Anybody got any tips on how to stop her doing this? I really don't know what to do as I try making her sit and let me stand next to her and then we walk off again, I've tried stopping until she stops pulling. Treats don't work when the ball is around as when I make her walk to heel without a ball she is great!

I was thinking that maybe I should just take the ball and not the launcher a few times so she sees I have the ball but isn't as distracted by it. 

Any thoughts would be much appreciated.


----------



## kendal (Jul 16, 2009)

have you tried using the ball the same way you would use a treat. getting her atention in it so she walks at your side. 

in obedience compotitions you will find that most srain with a ball sipped up in their jacket, thats how the dog has its head so clase the the thigh looking up the jacket, they are waiting on the ball being braught out cause they know that they are ment to be that clost before they get the ball. 


can you atach you lancher to your belt or something so its not in your hand but on the oposit sid to where Betty walks. 

you can also get this http://just-dog-toys.com/2008/10/13/collapsible-ball-launcher/ im guessing that would fit in a pocket or a bag easily.


----------



## Jukee Doodles (Apr 5, 2011)

Hi JulesB,

I saw this on the "Dog Whisperer" program a useful hint.
When the dog pulls - immediately turn about and walk briskly and enthusiastically in the opposite direction jerking the dog's lead positively (but not harshly) as you do it.
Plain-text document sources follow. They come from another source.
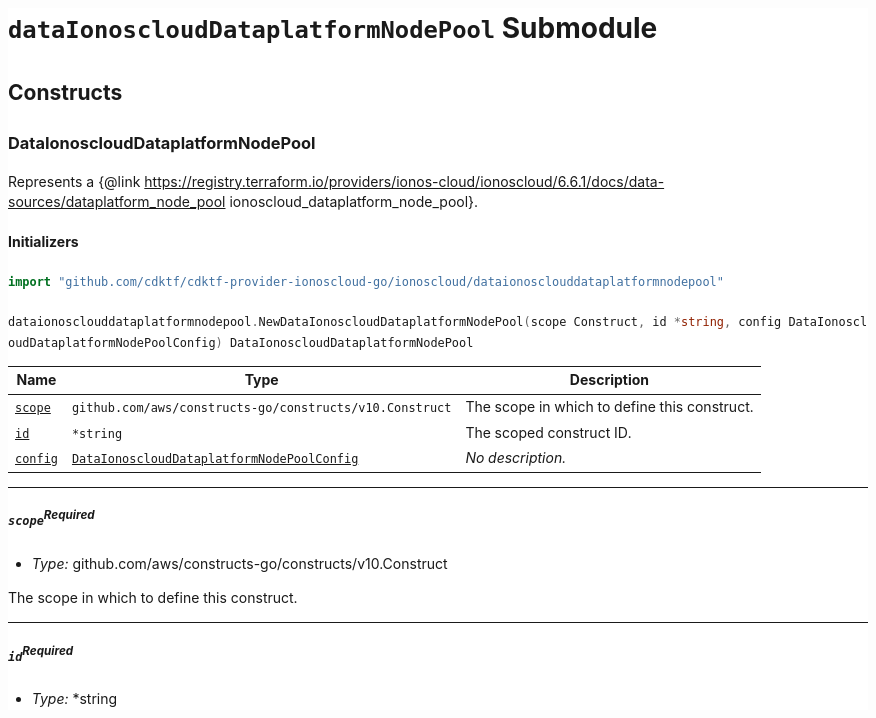 # `dataIonoscloudDataplatformNodePool` Submodule <a name="`dataIonoscloudDataplatformNodePool` Submodule" id="@cdktf/provider-ionoscloud.dataIonoscloudDataplatformNodePool"></a>

## Constructs <a name="Constructs" id="Constructs"></a>

### DataIonoscloudDataplatformNodePool <a name="DataIonoscloudDataplatformNodePool" id="@cdktf/provider-ionoscloud.dataIonoscloudDataplatformNodePool.DataIonoscloudDataplatformNodePool"></a>

Represents a {@link https://registry.terraform.io/providers/ionos-cloud/ionoscloud/6.6.1/docs/data-sources/dataplatform_node_pool ionoscloud_dataplatform_node_pool}.

#### Initializers <a name="Initializers" id="@cdktf/provider-ionoscloud.dataIonoscloudDataplatformNodePool.DataIonoscloudDataplatformNodePool.Initializer"></a>

```go
import "github.com/cdktf/cdktf-provider-ionoscloud-go/ionoscloud/dataionosclouddataplatformnodepool"

dataionosclouddataplatformnodepool.NewDataIonoscloudDataplatformNodePool(scope Construct, id *string, config DataIonoscloudDataplatformNodePoolConfig) DataIonoscloudDataplatformNodePool
```

| **Name** | **Type** | **Description** |
| --- | --- | --- |
| <code><a href="#@cdktf/provider-ionoscloud.dataIonoscloudDataplatformNodePool.DataIonoscloudDataplatformNodePool.Initializer.parameter.scope">scope</a></code> | <code>github.com/aws/constructs-go/constructs/v10.Construct</code> | The scope in which to define this construct. |
| <code><a href="#@cdktf/provider-ionoscloud.dataIonoscloudDataplatformNodePool.DataIonoscloudDataplatformNodePool.Initializer.parameter.id">id</a></code> | <code>*string</code> | The scoped construct ID. |
| <code><a href="#@cdktf/provider-ionoscloud.dataIonoscloudDataplatformNodePool.DataIonoscloudDataplatformNodePool.Initializer.parameter.config">config</a></code> | <code><a href="#@cdktf/provider-ionoscloud.dataIonoscloudDataplatformNodePool.DataIonoscloudDataplatformNodePoolConfig">DataIonoscloudDataplatformNodePoolConfig</a></code> | *No description.* |

---

##### `scope`<sup>Required</sup> <a name="scope" id="@cdktf/provider-ionoscloud.dataIonoscloudDataplatformNodePool.DataIonoscloudDataplatformNodePool.Initializer.parameter.scope"></a>

- *Type:* github.com/aws/constructs-go/constructs/v10.Construct

The scope in which to define this construct.

---

##### `id`<sup>Required</sup> <a name="id" id="@cdktf/provider-ionoscloud.dataIonoscloudDataplatformNodePool.DataIonoscloudDataplatformNodePool.Initializer.parameter.id"></a>

- *Type:* *string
Make yourself sound very exciting - and do it EVERYTIME the dog pulls. As soon as you have the new direction going SLACKEN THE LEAD allowing the dog to "free-wheel" (don't drag it") - if it chooses to go slow or indeed pull again repeat the sudden change of direction again until it walks on a loose lead. When the dog walks normally again on a loose lead then give praise and you can resume your route.
You may want to find a secluded area with some space to try this initially.

Stephen x


----------



## Jukee Doodles (Apr 5, 2011)

Hi JulesB

I've just found a YouTube clip showing the change of direction technique.

http://www.youtube.com/watch?v=2TAF5Fyd7NA&feature=related

Julia


----------



## JulesB (Mar 6, 2011)

Thanks! I will try both of these! I don't have Betty on a harness but on her collar as she is usually so good but am concered she will hurt her windpipe if she isn't careful and anyway, I don't want a dog that pulls!!!


----------



## glitzydebs (Jun 10, 2011)

I have the same trouble pushca goes on four wheel drive and nearly chokes herself!
I will try the change of direction technique


----------



## pauleady (Mar 11, 2011)

Does anyone recommend a slip lead?


----------



## Ali79 (Mar 30, 2011)

Beau hops bounces along the road almost choking the whole time and our puppy trainer has told us to do what Jukee Doodles have said. We don't walk very far as I spend all my time walking backwards and forwards on the same bit of path as she still keeps pulling but the trainer said to keep doing it and she will soon get the hang of it! I look a bit of an idiot so Stephen's comment to find a secluded area is a very good idea


----------



## corismama (Jun 21, 2011)

gentle leads are good  i have one for my dog and it works great.
http://www.gentleleader.co.uk/


----------